Well, Nero fiddled while Rome burned and while I'm no musician I do
like to play my organ.  And so you gargoyles show up again.  Huh!
Pathetic voyeurs!  Go get a real life, or better still . . . get a
real death.  Ah, but I see some new faces amongst you.  Permit me to
introduce myself.

(Bowing elaborately)

My role is 'Hamlet.'  Not Adolph.  Not Idi.  Not Osama.  Hamlet am I, 

(Shrugging and gesturing to his groin)

. . . with too, too solid flesh. I am . . . 

(long pause)

myself.

(Looking about him in despair)

As is all else here.

(Shaking his head as if to clear the demons that are the audience from
his mind, he collapses on the ground centre-stage and cries in
anguish)

Fuck this living hell!  Wouldst that I could melt and absolve the
issues and doubts and sins that make up Hamlet and resolve myself into
a dew.

(Singing mockingly)

'Adieu!  Adieu!  To you and you and you!'

(Pause)

What am I saying?  Actually nothing, I'm just reciting.  Too long at
Wittgenstein . . .  I know there is no everlasting . . . or
. . . maybe . . .  Oh, that the 'everlasting' had not fixed his canon
against self-slaughter!  No matter, I can defend myself come the
Judgement.  I know my rights and I shall have them! . . .  A pure
heart needs no lawyers . . . 'More weight, more weight' I will cry!
But first the facts must be documented.

(HAMLET picks up the tape recorder microphone, stands, and speaks as if dictating)

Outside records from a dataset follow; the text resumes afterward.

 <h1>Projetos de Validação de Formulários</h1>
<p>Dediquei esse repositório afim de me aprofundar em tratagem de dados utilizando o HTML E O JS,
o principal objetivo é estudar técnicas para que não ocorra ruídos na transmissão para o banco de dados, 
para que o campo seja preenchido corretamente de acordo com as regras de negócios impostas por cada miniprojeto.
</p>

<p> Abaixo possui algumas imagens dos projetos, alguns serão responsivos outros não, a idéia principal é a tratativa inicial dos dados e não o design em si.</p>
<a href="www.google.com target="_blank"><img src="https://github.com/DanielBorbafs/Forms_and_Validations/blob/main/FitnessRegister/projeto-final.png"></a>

I have seen my father's spirit in arms!  His spirit!  A most
questionable spirit - or maybe a germ warfare induced hallucination?

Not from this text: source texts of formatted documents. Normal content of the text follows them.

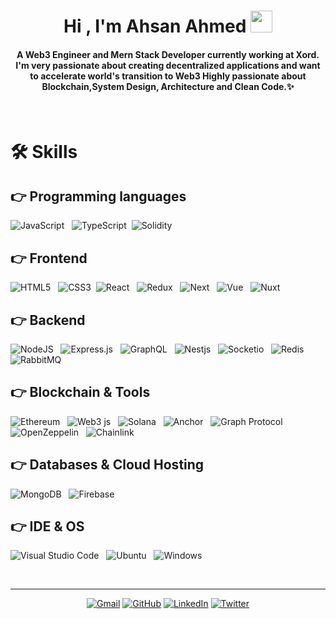 <h1 align="center">Hi , I'm Ahsan Ahmed <img src="https://media.giphy.com/media/hvRJCLFzcasrR4ia7z/giphy.gif" width="35"></h1>
<h4 align="center">A Web3 Engineer and Mern Stack Developer currently working at Xord. I'm very passionate about creating decentralized applications and want to accelerate world's transition to Web3 Highly passionate about Blockchain,System Design, Architecture and Clean Code.✨
</h4>
<br>

# 🛠️ Skills

## 👉 Programming languages

![JavaScript](https://img.shields.io/badge/javascript-%23323330.svg?style=for-the-badge&logo=javascript&logoColor=%23F7DF1E) &nbsp; ![TypeScript](https://img.shields.io/badge/typescript-%23007ACC.svg?style=for-the-badge&logo=typescript&logoColor=white) &nbsp;![Solidity](https://img.shields.io/badge/Solidity-e6e6e6?style=for-the-badge&logo=solidity&logoColor=black)

## 👉 Frontend

![HTML5](https://img.shields.io/badge/html5-%23E34F26.svg?style=for-the-badge&logo=html5&logoColor=white) &nbsp; ![CSS3](https://img.shields.io/badge/css3-%231572B6.svg?style=for-the-badge&logo=css3&logoColor=white) &nbsp;![React](https://img.shields.io/badge/react-%2320232a.svg?style=for-the-badge&logo=react&logoColor=%2361DAFB) &nbsp; ![Redux](https://img.shields.io/badge/redux-%23593d88.svg?style=for-the-badge&logo=redux&logoColor=white) &nbsp; ![Next](https://img.shields.io/badge/redux-%23593d88.svg?style=for-the-badge&logo=redux&logoColor=white) &nbsp; ![Vue](https://img.shields.io/badge/redux-%23593d88.svg?style=for-the-badge&logo=redux&logoColor=white) &nbsp; ![Nuxt](https://img.shields.io/badge/redux-%23593d88.svg?style=for-the-badge&logo=redux&logoColor=white)

## 👉 Backend

![NodeJS](https://img.shields.io/badge/node.js-6DA55F?style=for-the-badge&logo=node.js&logoColor=white) &nbsp; ![Express.js](https://img.shields.io/badge/express.js-%23404d59.svg?style=for-the-badge&logo=express&logoColor=%2361DAFB) &nbsp; ![GraphQL](https://img.shields.io/badge/-GraphQL-E10098?style=for-the-badge&logo=graphql&logoColor=white)
&nbsp; ![Nestjs](https://img.shields.io/badge/nestjs-E0234E?style=for-the-badge&logo=nestjs&logoColor=white)
&nbsp; ![Socketio](https://img.shields.io/badge/Socket.io-010101?&style=for-the-badge&logo=Socket.io&logoColor=white)
&nbsp; ![Redis](https://img.shields.io/badge/redis-%23DD0031.svg?&style=for-the-badge&logo=redis&logoColor=white) &nbsp; ![RabbitMQ](https://img.shields.io/badge/rabbitmq-%23FF6600.svg?&style=for-the-badge&logo=rabbitmq&logoColor=white)

## 👉 Blockchain & Tools

![Ethereum](https://img.shields.io/badge/Ethereum-3C3C3D?style=for-the-badge&logo=Ethereum&logoColor=white) &nbsp; ![Web3 js](https://img.shields.io/badge/web3.js-F16822?style=for-the-badge&logo=web3.js&logoColor=white) &nbsp; ![Solana](https://img.shields.io/badge/solana-%23007ACC.svg?style=for-the-badge&logo=solana&logoColor=white&color=1a1e99)
&nbsp; ![Anchor](https://img.shields.io/badge/anchor-E0234E?style=for-the-badge&logo=anchor&logoColor=white)
&nbsp; ![Graph Protocol](https://img.shields.io/badge/GraphProtocol-%23007ACC.svg?style=for-the-badge&logo=TheGraph&logoColor=white&color=630b5f)
&nbsp; ![OpenZeppelin](https://img.shields.io/badge/OpenZeppelin-4E5EE4?logo=OpenZeppelin&logoColor=fff&style=for-the-badge) &nbsp; ![Chainlink](https://img.shields.io/badge/chainlink-375BD2?style=for-the-badge&logo=chainlink&logoColor=white)

## 👉 Databases & Cloud Hosting

![MongoDB](https://img.shields.io/badge/MongoDB-%234ea94b.svg?style=for-the-badge&logo=mongodb&logoColor=white) &nbsp; ![Firebase](https://img.shields.io/badge/firebase-%23039BE5.svg?style=for-the-badge&logo=firebase) &nbsp;

## 👉 IDE & OS

![Visual Studio Code](https://img.shields.io/badge/Visual%20Studio%20Code-0078d7.svg?style=for-the-badge&logo=visual-studio-code&logoColor=white) &nbsp; ![Ubuntu](https://img.shields.io/badge/Ubuntu-E95420?style=for-the-badge&logo=ubuntu&logoColor=white) &nbsp; ![Windows](https://img.shields.io/badge/Windows-0078D6?style=for-the-badge&logo=windows&logoColor=white)

<br />
<hr/>

<p align="center">
	<a href="mailto:mauwia.atif@gmail.com"><img src="https://img.icons8.com/bubbles/50/000000/gmail.png" alt="Gmail"/></a>
	<a href="https://github.com/mauwia"><img src="https://img.icons8.com/bubbles/50/000000/github.png" alt="GitHub"/></a>
	<a href="https://www.linkedin.com/in/muhammad-mavia-bba2811b6/"><img src="https://img.icons8.com/bubbles/50/000000/linkedin.png" alt="LinkedIn"/></a>
	<a href="https://twitter.com/bazz1799"><img src="https://img.icons8.com/bubbles/50/000000/twitter-circled.png" alt="Twitter"/></a>
</p>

(Ponders before continuing) 

What did you see my blue-eyed son?

(Pause)

The dead eyes opened and it . . . he . . . compelled me to revenge his
most foul and unnatural murder!  Yea, my father murdered and his
poisonous deliverer his own brother!  My own uncle!  Who, even now,
not two months hence, delivers his vile seed unto the festering womb
of . . . wait for it . . . my mother!  A womb with a view to stinking,
sinking bogs.  This is my wide awake nightmare, thus; to die is to
sleep.  No more, else, perchance, to dream.  And such dreams must
surely be sweeter than this nightmarish being!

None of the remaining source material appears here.